Task requirements – Go through the material below and copy all lines with "here".

Material for this exercise –
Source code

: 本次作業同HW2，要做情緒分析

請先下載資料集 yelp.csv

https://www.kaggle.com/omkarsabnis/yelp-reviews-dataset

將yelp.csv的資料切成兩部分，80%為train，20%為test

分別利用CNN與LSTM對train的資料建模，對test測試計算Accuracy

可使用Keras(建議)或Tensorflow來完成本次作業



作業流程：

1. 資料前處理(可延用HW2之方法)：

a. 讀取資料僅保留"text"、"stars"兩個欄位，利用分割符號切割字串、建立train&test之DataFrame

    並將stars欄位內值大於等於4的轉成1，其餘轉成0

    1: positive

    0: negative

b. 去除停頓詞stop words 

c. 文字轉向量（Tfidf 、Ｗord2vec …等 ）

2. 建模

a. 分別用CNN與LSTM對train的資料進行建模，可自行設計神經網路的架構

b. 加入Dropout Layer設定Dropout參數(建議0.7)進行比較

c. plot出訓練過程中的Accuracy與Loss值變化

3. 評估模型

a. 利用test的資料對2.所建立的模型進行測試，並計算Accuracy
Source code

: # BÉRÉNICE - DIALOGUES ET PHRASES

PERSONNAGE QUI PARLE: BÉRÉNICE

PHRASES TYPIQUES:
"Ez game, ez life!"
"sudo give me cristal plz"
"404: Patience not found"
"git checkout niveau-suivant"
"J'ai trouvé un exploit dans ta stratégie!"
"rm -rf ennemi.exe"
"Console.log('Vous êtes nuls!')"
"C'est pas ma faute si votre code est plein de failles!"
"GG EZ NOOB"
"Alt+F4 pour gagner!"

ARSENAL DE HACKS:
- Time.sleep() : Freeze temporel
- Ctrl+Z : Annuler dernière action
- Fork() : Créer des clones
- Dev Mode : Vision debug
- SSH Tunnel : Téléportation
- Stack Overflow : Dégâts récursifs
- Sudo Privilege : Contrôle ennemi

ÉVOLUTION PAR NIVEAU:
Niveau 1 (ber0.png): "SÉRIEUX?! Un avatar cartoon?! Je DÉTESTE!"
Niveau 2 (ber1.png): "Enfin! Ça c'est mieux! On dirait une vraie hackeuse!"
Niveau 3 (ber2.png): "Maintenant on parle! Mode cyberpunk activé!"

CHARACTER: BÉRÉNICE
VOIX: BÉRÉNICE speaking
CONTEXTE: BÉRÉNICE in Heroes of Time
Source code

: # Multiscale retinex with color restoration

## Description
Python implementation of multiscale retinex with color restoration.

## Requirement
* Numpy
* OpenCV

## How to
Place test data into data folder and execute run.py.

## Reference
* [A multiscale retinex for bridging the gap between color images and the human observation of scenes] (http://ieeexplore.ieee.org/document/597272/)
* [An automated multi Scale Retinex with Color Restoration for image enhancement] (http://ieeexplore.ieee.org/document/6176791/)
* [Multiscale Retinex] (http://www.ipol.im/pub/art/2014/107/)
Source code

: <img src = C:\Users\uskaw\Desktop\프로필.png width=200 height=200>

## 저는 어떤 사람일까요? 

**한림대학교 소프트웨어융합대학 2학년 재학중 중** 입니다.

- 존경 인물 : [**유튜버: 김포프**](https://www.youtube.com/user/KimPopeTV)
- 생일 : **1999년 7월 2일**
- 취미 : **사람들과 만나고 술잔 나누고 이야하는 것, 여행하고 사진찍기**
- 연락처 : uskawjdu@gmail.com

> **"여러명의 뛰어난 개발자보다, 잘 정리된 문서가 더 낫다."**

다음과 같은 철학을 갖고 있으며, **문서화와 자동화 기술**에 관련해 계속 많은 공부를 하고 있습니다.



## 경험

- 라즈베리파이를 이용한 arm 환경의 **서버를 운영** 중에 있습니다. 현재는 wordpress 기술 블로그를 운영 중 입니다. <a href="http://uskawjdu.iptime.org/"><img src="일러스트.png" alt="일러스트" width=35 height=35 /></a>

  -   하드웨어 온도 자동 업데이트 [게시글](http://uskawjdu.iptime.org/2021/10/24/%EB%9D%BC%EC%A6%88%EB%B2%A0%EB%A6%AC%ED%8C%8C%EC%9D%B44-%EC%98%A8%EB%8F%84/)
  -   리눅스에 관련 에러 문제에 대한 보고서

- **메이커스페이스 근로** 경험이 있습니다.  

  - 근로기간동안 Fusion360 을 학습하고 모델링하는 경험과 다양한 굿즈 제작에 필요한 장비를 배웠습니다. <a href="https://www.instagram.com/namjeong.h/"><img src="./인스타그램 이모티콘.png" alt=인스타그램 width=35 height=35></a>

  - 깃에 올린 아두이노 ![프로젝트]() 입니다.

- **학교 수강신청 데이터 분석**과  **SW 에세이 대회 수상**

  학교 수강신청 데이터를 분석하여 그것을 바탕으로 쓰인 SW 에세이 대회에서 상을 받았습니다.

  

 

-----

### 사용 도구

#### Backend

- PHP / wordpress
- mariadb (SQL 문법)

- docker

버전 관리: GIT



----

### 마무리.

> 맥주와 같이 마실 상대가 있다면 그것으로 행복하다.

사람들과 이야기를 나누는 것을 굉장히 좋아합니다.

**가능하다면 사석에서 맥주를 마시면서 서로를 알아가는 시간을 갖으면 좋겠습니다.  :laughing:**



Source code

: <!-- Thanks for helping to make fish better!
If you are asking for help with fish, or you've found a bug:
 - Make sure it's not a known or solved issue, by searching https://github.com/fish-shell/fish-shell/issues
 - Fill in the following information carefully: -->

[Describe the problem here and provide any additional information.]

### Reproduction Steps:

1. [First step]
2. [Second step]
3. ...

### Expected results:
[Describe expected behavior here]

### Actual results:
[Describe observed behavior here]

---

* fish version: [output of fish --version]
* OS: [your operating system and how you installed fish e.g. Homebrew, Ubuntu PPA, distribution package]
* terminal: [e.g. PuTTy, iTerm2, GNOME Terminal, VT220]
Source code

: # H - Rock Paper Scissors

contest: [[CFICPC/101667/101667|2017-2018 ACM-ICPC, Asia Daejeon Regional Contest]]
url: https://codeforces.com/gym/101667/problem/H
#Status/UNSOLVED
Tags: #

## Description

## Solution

Output –
[Describe the problem here and provide any additional information.]
[Describe expected behavior here]
[Describe observed behavior here]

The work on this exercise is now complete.